Goal of the exercise: Wherever the listing has a line with the string "focused", copy that line out.

Exercise inputs:

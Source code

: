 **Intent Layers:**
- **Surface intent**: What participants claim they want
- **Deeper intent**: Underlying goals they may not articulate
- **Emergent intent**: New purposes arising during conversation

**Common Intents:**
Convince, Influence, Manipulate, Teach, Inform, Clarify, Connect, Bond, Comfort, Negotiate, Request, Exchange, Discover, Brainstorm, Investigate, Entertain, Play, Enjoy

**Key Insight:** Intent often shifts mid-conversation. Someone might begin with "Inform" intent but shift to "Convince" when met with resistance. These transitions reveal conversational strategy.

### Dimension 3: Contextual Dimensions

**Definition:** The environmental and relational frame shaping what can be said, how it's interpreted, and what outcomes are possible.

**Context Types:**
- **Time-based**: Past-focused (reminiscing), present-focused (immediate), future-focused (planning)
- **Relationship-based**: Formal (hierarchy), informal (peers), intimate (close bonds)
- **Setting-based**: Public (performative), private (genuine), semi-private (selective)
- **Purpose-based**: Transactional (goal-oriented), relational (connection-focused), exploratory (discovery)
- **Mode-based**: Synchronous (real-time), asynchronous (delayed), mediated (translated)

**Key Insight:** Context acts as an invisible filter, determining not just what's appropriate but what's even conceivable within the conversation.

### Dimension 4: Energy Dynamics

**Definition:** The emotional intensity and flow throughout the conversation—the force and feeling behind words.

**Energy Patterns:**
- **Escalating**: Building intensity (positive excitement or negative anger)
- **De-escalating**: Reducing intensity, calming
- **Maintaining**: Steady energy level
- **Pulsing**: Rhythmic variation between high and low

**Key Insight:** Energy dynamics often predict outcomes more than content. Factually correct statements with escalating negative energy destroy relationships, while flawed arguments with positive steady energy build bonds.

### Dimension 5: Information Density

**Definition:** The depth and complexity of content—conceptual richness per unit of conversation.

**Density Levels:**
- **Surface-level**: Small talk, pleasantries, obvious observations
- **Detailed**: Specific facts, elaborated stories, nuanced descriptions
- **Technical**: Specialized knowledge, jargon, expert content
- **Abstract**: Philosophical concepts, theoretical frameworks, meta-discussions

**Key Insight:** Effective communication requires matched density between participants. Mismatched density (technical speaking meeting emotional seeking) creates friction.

==

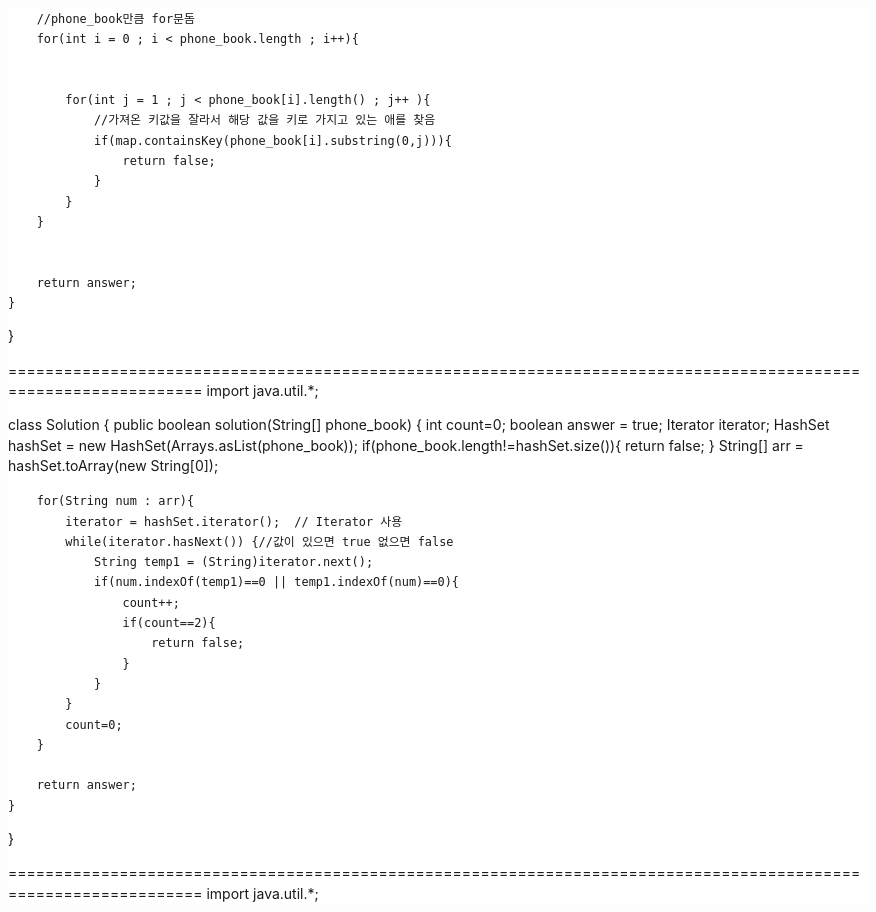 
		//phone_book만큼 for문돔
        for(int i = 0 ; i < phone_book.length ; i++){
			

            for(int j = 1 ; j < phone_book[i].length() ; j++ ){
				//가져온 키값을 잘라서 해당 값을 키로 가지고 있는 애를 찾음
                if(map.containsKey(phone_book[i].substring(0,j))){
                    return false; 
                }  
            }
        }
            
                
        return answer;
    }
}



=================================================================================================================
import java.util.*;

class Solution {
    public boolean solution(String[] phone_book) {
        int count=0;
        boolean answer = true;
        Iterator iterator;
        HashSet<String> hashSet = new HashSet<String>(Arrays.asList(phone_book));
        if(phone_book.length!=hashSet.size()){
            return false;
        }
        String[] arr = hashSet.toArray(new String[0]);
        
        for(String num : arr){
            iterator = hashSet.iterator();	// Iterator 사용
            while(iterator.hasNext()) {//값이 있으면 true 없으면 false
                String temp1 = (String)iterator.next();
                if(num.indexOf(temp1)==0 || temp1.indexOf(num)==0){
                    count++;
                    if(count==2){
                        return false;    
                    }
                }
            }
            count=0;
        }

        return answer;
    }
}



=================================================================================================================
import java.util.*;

Solution:
- **Time-based**: Past-focused (reminiscing), present-focused (immediate), future-focused (planning)
- **Purpose-based**: Transactional (goal-oriented), relational (connection-focused), exploratory (discovery)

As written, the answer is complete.